Why did it take me so long to like this inspirational, classic holiday movie?
As a kid, my Mom would have it on TV every chance she could get. I absolutely love this movie! She would say.
Ugh, I would think. It’s black and white. Ugh, the main character talks weird. It’s soooo….old! I hated it, would walk out of the room while it was on, not understanding its importance and value. I couldn’t wait till it was over to watch something else.
That is, until I turned 50. One day it came on the TV while I was cleaning the living room. It reminded me of Mom, so I decided to leave it on. And I actually took a moment to pay attention. Then things started to click with me. The message of loving life. Of being thankful for friendship. True love. Angels. And family is everything. The loyalty of family. The loyalty in friendship. And another big message- hope and trust. Suddenly the old movie with messages I didn’t understand opened up to a whole new way to look at the movie.
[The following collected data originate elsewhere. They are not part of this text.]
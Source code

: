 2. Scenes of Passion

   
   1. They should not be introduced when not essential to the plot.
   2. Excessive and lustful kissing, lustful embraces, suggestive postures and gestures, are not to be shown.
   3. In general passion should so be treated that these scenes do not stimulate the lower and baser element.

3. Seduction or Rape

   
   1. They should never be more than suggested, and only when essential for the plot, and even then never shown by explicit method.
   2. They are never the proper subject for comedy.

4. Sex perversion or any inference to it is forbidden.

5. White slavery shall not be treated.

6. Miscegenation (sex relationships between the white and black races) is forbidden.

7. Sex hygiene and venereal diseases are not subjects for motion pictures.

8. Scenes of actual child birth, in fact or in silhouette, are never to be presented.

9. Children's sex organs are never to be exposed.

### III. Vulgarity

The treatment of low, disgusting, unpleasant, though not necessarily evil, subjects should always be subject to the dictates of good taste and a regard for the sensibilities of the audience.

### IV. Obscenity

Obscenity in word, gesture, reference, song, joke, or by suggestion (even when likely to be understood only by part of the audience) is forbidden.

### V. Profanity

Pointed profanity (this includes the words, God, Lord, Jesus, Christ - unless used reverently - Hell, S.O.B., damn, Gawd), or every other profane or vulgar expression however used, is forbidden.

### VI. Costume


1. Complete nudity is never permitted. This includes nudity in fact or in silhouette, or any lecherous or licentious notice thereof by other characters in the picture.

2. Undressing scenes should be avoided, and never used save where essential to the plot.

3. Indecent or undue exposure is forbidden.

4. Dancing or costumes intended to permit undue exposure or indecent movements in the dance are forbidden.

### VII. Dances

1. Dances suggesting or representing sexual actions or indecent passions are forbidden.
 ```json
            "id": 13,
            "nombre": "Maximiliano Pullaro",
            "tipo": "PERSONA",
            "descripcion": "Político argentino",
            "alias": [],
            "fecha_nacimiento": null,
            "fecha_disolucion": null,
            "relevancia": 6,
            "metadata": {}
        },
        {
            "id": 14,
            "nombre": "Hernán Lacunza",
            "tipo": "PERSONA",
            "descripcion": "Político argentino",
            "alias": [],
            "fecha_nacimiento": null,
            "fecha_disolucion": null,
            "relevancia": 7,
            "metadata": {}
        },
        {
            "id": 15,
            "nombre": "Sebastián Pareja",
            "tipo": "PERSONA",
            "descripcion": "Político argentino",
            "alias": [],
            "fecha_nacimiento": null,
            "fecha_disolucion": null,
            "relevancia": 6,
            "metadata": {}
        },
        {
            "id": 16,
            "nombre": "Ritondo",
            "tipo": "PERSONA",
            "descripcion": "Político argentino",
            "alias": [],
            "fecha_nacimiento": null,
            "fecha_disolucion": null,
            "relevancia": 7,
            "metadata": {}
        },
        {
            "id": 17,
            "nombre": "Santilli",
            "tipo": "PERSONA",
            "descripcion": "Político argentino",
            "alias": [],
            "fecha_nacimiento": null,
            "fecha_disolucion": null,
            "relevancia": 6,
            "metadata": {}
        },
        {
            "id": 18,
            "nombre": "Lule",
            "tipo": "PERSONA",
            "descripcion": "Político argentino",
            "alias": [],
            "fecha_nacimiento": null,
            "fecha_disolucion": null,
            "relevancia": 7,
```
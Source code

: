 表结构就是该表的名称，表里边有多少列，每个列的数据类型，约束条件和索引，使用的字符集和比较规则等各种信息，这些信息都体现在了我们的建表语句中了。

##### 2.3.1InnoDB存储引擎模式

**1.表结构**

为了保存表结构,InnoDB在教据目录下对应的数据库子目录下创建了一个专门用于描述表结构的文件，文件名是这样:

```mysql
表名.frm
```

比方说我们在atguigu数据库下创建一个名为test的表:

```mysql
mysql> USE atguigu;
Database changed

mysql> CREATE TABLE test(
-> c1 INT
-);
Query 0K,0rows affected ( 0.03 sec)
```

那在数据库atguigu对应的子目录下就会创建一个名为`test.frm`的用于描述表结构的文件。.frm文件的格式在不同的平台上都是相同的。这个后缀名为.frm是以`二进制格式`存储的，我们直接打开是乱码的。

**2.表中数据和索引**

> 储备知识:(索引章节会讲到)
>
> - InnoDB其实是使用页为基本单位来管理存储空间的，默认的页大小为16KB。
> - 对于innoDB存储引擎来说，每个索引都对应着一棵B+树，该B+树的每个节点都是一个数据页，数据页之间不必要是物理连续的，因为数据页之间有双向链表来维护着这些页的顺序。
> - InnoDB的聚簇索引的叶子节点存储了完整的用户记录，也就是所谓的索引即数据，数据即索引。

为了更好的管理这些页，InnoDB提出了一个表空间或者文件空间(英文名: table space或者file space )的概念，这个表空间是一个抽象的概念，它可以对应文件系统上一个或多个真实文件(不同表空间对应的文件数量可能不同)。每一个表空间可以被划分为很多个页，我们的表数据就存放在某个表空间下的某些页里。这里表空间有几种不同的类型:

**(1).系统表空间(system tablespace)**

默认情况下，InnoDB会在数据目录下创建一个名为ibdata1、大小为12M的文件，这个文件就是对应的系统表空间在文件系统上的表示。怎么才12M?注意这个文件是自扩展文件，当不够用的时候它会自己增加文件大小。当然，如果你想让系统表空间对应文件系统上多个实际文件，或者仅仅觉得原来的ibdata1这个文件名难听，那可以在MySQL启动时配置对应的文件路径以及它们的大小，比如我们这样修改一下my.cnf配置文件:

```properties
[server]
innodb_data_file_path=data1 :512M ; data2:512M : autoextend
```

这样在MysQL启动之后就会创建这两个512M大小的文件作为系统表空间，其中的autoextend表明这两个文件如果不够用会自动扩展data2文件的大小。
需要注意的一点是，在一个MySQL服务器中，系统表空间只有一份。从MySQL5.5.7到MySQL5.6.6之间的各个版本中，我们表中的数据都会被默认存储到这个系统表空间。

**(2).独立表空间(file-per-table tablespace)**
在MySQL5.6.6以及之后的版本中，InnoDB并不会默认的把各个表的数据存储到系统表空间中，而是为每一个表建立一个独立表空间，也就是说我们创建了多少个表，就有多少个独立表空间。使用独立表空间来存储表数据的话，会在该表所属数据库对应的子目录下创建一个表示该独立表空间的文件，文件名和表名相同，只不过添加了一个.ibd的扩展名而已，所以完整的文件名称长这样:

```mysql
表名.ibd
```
Everyone recognizes the saying “every time a bell rings, an angel gets his wings”. I’ve always heard this and liked it, but didn’t think much of it. But now of course it starts the waterworks when little Zuzu says this at the end of the movie. Little kids know everything! They understand more than we know 😭, Clarence is finally getting his wings….wahhh, you get the idea.
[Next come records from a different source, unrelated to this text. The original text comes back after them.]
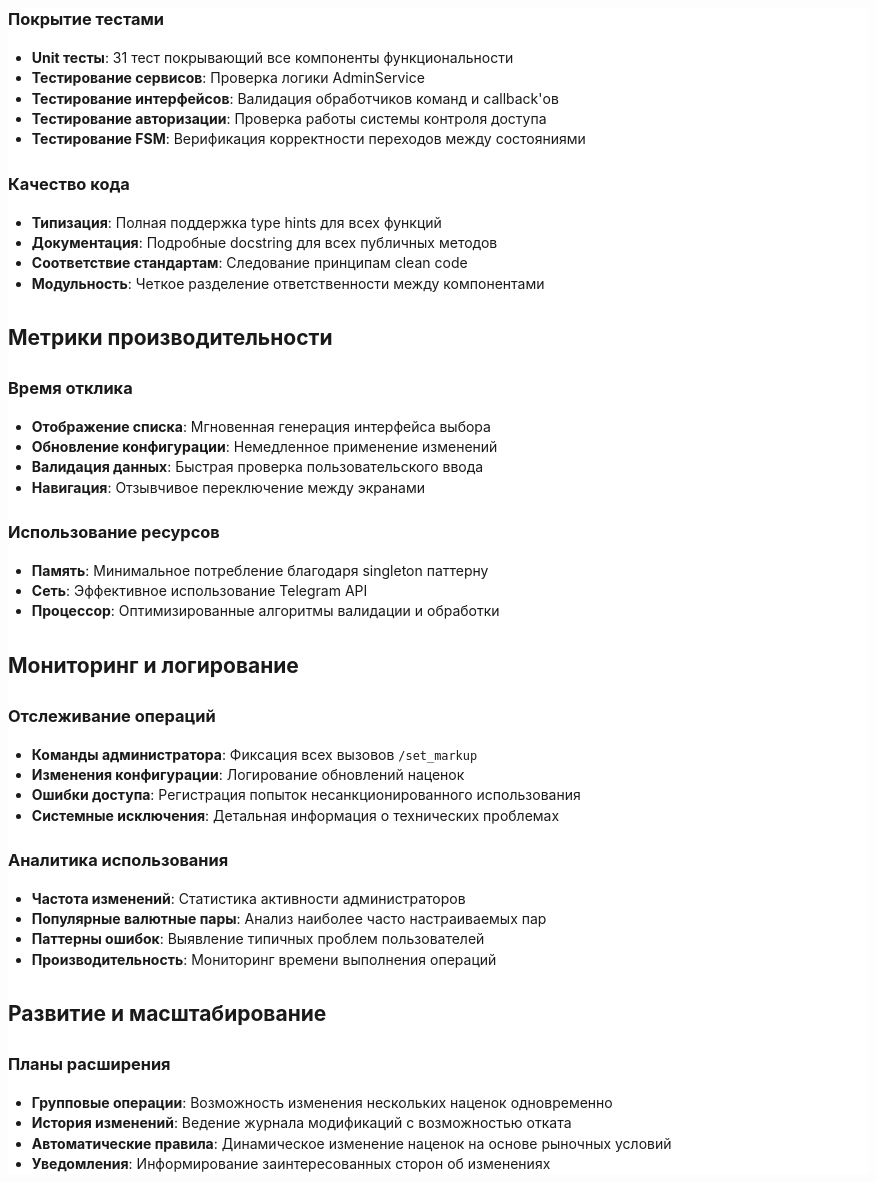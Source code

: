 ### Покрытие тестами
- **Unit тесты**: 31 тест покрывающий все компоненты функциональности
- **Тестирование сервисов**: Проверка логики AdminService
- **Тестирование интерфейсов**: Валидация обработчиков команд и callback'ов
- **Тестирование авторизации**: Проверка работы системы контроля доступа
- **Тестирование FSM**: Верификация корректности переходов между состояниями

### Качество кода
- **Типизация**: Полная поддержка type hints для всех функций
- **Документация**: Подробные docstring для всех публичных методов
- **Соответствие стандартам**: Следование принципам clean code
- **Модульность**: Четкое разделение ответственности между компонентами

## Метрики производительности

### Время отклика
- **Отображение списка**: Мгновенная генерация интерфейса выбора
- **Обновление конфигурации**: Немедленное применение изменений
- **Валидация данных**: Быстрая проверка пользовательского ввода
- **Навигация**: Отзывчивое переключение между экранами

### Использование ресурсов
- **Память**: Минимальное потребление благодаря singleton паттерну
- **Сеть**: Эффективное использование Telegram API
- **Процессор**: Оптимизированные алгоритмы валидации и обработки

## Мониторинг и логирование

### Отслеживание операций
- **Команды администратора**: Фиксация всех вызовов `/set_markup`
- **Изменения конфигурации**: Логирование обновлений наценок
- **Ошибки доступа**: Регистрация попыток несанкционированного использования
- **Системные исключения**: Детальная информация о технических проблемах

### Аналитика использования
- **Частота изменений**: Статистика активности администраторов
- **Популярные валютные пары**: Анализ наиболее часто настраиваемых пар
- **Паттерны ошибок**: Выявление типичных проблем пользователей
- **Производительность**: Мониторинг времени выполнения операций

## Развитие и масштабирование

### Планы расширения
- **Групповые операции**: Возможность изменения нескольких наценок одновременно
- **История изменений**: Ведение журнала модификаций с возможностью отката
- **Автоматические правила**: Динамическое изменение наценок на основе рыночных условий
- **Уведомления**: Информирование заинтересованных сторон об изменениях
The movie means something more now, it connected with me on a new level. Nothing changed with the movie, it’s been the same loved story for many many years. What’s changed is me. I’ve changed. I’m seeing things differently now in my 50s. Maybe I’m giving things more of a chance. Or maybe my eyes are open a little wider now. Or maybe I just have more time to slow down and look around at the holidays with older kids. Its certainly easier to buy gifts from their self-made lists with links, predict our holiday schedule, and plan holiday event menus now that they’re older and don’t only eat nuggets and mac n cheese, and I might actually have time to sit down and watch a movie. Uninterrupted. This time was different because I was different and I allowed myself to take it all in, listen for all the connections in the storyline, and really pause and think about all the intentional words, facial expressions and symbolism.
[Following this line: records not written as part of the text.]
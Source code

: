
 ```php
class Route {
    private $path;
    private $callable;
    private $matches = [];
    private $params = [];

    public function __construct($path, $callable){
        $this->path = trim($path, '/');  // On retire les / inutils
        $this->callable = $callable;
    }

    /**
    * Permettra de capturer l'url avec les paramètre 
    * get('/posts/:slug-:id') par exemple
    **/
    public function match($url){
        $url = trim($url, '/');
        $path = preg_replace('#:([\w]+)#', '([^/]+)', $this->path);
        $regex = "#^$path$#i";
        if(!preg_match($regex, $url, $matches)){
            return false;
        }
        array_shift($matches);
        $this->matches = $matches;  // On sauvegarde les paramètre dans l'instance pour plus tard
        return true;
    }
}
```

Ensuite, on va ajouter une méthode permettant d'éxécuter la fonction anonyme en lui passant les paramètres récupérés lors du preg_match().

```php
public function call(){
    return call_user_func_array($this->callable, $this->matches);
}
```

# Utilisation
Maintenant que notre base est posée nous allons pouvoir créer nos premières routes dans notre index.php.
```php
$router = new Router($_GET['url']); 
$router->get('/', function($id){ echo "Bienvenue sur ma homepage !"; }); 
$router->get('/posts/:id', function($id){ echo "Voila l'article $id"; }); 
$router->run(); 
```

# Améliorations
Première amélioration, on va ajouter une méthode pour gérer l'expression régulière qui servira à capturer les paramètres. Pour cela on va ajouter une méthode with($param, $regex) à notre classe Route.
Sometimes it feels like our years are measured by moments like this- survival mode of early motherhood where we don’t know if we’re coming or going; steady state (with surprises!) mode of tweens and teens where every day is different and then empty nest mode with kids in their 20s, which has its own challenges but is also the moments we’ve prayed for all those years wondering what it would be like when they’re all grown up.
I’ve loved it all and each one has changed me and how I see the world, and I guess even how I see movies! The world is full of Moms just trying to pay attention to movies and figure it all out. But do we ever??